Harald Welte <laforge@...monks.org> writes:
> Hi Eric,
>
> On Thu, Jun 01, 2017 at 01:32:49AM -0500, Eric W. Biederman wrote:
>
>> If a network device does not implement rntl_link_ops it is returned to
>> the initial network namespace. Anything else will loose physical
>> devices.
>
> Thanks a lot for your statement. This is a big relief, my line of
> thinking thus is confirmed: We shall not loose physical devices.
Rereading that I should have said:
We shall not lose physical devices.
We should let the loose to talk and say interesting things to the world.

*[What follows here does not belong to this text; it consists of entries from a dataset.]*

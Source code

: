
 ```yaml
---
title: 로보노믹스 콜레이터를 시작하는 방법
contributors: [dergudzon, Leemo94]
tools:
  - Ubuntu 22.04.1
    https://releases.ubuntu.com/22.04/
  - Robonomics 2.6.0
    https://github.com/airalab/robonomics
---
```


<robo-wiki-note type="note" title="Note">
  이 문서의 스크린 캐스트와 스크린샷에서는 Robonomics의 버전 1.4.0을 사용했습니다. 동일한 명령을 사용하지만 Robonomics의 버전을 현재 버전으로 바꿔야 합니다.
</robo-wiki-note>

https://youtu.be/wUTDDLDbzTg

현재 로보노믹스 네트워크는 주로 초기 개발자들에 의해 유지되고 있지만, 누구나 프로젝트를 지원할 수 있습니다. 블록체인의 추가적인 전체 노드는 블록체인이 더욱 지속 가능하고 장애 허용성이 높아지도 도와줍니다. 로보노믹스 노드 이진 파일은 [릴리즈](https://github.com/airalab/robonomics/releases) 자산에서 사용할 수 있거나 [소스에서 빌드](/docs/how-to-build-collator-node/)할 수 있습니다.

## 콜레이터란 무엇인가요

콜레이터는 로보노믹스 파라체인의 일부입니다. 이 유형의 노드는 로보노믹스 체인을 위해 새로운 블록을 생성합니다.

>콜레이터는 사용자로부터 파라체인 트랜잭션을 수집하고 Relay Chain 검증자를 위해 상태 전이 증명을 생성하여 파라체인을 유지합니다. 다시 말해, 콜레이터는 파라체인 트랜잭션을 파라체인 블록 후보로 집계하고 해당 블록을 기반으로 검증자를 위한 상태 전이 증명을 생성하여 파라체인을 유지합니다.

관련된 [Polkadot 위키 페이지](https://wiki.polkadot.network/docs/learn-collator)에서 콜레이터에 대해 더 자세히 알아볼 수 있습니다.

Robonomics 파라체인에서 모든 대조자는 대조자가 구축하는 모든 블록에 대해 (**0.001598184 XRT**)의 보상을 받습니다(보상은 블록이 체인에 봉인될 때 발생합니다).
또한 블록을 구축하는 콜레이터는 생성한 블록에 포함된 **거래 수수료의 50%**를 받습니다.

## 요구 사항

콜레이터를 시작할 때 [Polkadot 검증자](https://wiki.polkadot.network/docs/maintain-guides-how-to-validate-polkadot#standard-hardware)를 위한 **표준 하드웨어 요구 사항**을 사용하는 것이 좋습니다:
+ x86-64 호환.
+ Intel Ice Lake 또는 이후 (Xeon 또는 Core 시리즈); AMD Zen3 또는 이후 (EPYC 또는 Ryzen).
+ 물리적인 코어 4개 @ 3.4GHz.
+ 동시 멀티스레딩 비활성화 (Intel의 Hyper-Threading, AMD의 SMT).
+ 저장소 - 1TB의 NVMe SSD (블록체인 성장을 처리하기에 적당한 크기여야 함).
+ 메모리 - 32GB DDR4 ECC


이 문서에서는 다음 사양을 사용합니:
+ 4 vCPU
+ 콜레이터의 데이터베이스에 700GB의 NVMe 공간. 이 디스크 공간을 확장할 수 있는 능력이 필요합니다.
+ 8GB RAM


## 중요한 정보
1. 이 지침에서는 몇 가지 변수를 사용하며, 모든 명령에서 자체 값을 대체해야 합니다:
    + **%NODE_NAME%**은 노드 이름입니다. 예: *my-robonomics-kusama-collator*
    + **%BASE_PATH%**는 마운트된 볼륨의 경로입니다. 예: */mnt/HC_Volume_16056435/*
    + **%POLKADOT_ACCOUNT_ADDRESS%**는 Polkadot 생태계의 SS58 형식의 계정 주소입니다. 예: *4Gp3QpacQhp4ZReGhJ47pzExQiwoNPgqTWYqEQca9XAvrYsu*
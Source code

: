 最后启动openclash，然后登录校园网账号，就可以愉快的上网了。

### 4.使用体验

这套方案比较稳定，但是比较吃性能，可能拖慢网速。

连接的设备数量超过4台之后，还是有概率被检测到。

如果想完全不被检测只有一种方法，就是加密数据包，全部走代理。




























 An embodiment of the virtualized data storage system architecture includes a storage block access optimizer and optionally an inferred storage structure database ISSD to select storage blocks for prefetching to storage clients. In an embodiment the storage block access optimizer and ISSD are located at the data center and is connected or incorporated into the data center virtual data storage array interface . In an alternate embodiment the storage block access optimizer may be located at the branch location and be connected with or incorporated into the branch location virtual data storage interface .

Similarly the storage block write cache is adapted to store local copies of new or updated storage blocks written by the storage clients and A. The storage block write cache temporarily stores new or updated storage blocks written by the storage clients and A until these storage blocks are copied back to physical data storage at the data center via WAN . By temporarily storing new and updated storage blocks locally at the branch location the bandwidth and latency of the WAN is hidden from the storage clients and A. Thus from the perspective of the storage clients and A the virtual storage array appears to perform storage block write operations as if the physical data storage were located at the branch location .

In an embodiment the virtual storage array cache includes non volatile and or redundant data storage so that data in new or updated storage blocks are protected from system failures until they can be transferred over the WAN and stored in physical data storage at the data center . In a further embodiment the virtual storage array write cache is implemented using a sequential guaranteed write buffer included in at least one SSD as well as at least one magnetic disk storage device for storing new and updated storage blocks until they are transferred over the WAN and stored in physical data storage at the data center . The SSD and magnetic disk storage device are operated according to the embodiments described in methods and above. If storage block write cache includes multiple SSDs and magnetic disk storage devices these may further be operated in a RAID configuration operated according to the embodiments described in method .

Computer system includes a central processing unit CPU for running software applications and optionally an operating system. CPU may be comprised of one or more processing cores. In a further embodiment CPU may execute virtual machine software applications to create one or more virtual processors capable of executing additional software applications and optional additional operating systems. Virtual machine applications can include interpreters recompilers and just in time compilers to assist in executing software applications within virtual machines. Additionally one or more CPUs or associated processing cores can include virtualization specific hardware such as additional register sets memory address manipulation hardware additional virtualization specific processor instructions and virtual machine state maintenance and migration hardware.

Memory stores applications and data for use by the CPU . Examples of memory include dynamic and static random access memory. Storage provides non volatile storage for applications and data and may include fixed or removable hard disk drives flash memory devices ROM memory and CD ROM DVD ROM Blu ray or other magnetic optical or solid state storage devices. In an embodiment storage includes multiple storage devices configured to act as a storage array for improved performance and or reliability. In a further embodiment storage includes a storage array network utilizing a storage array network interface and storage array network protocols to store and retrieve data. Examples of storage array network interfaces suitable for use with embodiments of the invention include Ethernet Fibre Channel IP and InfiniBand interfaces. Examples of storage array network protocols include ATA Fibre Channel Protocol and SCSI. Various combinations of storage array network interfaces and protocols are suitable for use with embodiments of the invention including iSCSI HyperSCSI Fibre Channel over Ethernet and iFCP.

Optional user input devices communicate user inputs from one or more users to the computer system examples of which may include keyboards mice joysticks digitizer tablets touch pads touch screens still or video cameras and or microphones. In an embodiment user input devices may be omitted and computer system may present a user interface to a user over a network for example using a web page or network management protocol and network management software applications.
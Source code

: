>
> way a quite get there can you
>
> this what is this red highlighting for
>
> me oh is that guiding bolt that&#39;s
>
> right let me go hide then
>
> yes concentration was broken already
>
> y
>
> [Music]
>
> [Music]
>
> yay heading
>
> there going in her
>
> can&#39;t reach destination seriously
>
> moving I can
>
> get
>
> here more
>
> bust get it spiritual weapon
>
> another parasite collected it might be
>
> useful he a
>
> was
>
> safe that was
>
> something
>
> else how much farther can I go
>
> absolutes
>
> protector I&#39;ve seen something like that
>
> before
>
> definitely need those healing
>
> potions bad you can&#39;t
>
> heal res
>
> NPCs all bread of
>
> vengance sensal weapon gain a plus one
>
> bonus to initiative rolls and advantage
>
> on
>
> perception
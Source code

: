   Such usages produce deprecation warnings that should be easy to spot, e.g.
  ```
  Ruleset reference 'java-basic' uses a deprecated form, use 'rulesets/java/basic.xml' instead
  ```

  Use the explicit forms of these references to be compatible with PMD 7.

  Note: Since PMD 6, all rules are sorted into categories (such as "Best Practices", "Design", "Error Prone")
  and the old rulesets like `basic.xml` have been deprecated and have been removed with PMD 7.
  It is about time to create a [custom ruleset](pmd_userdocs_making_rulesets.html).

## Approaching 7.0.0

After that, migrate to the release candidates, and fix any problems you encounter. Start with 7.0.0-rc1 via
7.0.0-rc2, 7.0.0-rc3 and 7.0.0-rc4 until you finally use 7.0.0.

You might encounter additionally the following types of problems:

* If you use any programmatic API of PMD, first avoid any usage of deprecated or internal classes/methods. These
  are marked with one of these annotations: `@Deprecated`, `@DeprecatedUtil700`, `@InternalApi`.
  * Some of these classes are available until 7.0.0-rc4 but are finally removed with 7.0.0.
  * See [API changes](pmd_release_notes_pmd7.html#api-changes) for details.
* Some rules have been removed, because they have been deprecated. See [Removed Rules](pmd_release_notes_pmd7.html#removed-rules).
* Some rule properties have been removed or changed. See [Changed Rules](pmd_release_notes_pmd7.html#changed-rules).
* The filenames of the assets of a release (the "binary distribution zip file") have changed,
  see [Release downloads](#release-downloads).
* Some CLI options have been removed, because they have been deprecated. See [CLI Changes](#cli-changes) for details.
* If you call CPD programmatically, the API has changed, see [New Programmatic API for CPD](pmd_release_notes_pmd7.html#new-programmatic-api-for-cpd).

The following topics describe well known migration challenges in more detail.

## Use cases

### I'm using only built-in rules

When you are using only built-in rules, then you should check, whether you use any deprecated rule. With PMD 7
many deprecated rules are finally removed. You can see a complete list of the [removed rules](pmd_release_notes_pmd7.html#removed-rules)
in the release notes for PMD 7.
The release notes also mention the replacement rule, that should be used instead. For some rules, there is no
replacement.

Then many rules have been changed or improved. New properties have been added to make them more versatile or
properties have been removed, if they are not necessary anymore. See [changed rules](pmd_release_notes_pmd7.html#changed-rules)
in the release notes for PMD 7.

>> Only for pure software based devices do we delete them. Perhaps your
>> sub interface implements rtnl_link_ops? Either that or something is
>> still holding a reference to your network namespace, which would prevent
>> the network device from being returned.
>
> My question is how to debug this further? Monitoring
> /proc/*/ns/net* showed that the ID of the namespace is gone after
> terminating my processes in the namespace. Short of adding printk() or
> playing with kprobes: to the related kernel code, how can I track the
> reference count or get an idea who might hold references?
You mentioned sub-interface. I would first look to see if your
sub-interface might possibly implement rtnl_link_ops.
For testing I would toss in a full fledged physical interface and
see if that pops back. Just to verify what you are seeing happening is
happening.
In your minimal test case of "unshare -Urn bash -c 'sleep 1; exit 0;'" I
can't imagine there is anything holding a reference. So it may come
down to adding some printks or playing with kprobes.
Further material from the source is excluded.